Being the proverbial chip off the old block, Crest Builder Holdings Bhd Group Managing Director Eric Yong Shang Ming has been groomed by his late father to take over the family business ever since young. At 34, the eligible bachelor epitomises one of the next-generation developers and among the country’s youngest managing directors of a publicly traded company since assuming leadership on Sept 3, 2015. He was also counted among Prestige’s Top 40 Under 40 as far back as 2009.

While many would have balked at taking over such a huge leadership position at a relatively young age, Eric moved into his current role with relative ease two years ago. He credits this wholly to the foresight of his father, Crest Builder Founder Yong Soon Chow, 63, whom he says is his role model and mentor.

The patriarch played no small role in having built the company from ground zero – transforming what was once a pure construction player to the formidable contractor-cum-developer Crest Builder it is known as today. His father was instrumental for not only building up the company but his son as well. Even when the elder  Yong was diagnosed with cancer in 2013 and undergoing treatment, he had the foresight to implement succession planning as the backup plan for his son.

Upon the passing of his father in 2015, all eyes were on young Eric to see if he could carry on his father’s legacy. And, the results now speak for themselves.

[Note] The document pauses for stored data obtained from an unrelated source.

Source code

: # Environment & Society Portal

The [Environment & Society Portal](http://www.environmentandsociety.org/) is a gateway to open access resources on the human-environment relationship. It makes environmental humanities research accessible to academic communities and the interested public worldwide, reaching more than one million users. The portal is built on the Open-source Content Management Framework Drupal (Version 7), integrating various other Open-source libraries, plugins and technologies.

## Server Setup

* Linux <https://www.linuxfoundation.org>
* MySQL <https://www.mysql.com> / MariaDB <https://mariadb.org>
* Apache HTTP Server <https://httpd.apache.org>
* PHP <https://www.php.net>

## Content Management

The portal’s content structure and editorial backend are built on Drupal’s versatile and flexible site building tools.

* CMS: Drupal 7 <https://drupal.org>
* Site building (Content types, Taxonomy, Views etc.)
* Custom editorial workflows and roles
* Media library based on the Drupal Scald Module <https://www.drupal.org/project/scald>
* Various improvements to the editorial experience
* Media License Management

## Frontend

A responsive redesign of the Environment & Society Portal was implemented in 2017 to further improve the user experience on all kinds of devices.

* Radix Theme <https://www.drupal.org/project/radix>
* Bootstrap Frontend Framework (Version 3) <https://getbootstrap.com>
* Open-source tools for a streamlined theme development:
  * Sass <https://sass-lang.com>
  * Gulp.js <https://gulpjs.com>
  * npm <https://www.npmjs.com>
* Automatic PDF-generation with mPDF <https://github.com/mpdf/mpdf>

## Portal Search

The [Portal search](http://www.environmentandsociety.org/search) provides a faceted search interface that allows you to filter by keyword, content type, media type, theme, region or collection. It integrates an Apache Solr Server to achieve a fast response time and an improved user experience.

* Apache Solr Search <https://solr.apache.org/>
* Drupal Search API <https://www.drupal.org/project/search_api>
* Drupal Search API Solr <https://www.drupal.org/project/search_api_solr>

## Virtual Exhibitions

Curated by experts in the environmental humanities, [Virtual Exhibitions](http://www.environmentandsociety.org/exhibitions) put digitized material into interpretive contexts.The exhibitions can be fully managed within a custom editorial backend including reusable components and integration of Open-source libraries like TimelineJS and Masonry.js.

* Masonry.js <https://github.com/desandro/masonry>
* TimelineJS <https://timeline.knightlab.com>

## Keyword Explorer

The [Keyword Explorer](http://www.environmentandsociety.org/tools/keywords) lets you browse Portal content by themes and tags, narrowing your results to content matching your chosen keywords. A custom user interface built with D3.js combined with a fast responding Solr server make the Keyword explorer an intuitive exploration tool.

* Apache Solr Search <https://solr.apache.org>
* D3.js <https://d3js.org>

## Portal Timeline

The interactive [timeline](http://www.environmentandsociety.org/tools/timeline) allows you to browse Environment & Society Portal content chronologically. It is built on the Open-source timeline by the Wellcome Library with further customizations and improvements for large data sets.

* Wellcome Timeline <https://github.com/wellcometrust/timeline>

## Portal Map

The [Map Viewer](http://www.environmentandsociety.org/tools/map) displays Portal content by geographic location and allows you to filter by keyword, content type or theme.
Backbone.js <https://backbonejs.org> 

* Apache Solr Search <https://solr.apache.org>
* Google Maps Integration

“I have been sitting on the board with the back-up succession plan already in place. It has been two years since my dad’s passing and the property business does an average 15% – 20% profit margin yearly. We are still achieving that,” says Eric.

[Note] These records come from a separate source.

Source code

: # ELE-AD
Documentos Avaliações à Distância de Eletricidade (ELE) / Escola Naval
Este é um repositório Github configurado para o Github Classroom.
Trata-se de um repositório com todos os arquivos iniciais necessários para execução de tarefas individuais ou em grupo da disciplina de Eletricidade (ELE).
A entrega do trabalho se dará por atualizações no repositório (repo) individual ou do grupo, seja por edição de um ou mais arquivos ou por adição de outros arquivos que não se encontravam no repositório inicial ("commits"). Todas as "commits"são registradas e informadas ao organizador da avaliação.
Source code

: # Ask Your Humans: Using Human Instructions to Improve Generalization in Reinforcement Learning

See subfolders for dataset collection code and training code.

Seated at the penthouse office which used to belong to his father, Eric cuts a youthful figure against the slightly imposing traditional backdrop behind which sits a huge ship figurine, a collectible of his dad’s. Just as he describes his father’s strict management style and influence as being more skewered towards Chinese sensibilities, Eric who graduated from City University, London in 2003 majoring in Civil Engineering, says he adopts a more flexible, open management style.

Typical of a Gen Yer, he is versatile at using new gadgets and technology. However, in his case, he regularly deploys his drones to take photographs to track the development progress of his construction sites.  

“I love flying drones my collection of four drones over my sites. Back then, I used to fly the DJI Phantom. I’ve left behind the Phantom series and more recently, I’ve picked up the DJI MAVIC PRO,” he enthuses.

Eric also shares his father’s penchant for fast cars. He regales how his dad used to muse that his mother was rushed to the hospital for his delivery in a Mercedes-Benz Sports and after he was delivered, he was sent home in a Porsche.

Eric’s last holiday with his father was when he was seventeen. This was because his father wanted to minimise the risk of both of them being on the same airplane. He rationalised that in the untoward event of it crashing, at least one of them would be able to spearhead the company.  

Although he admits to having a temper, for which the Hainanese are known for, he says he calms down equally fast. Having taken up diving in Redang and Tenggol, Eric loves being underwater as he can only hear the sound of bubbles and his own heartbeat while looking at the fishes.

GROOMED TO LEAD

Eric says he was coaxed into loving real estate by his father who gave him his first Lego set when he was five.

“Most kids would play with their bicycles but my favourite toy when young was always the building blocks of Lego.

“Back then, Lego sets didn’t portray designs like Star Wars. In fact, I was lucky then to get at least four colours in the set. The suggested design on the box then showcased single-storey buildings but I would attempt to build double- or triple-storey blocks,” recalls Yong with a laugh.

He remembers his father always being on the go, travelling to many construction sites during weekends.

“My dad, being such a hard core worker, didn’t take much time off work. The only things we enjoyed doing together as a family were Cuti-Cuti Malaysia outings during the period of time before I graduated.

“Sunday was the only day we could tour the country and drive to Alor Setar, Johor Bahru, Penang and Kuantan as he handled projects in Penang and off Ipoh.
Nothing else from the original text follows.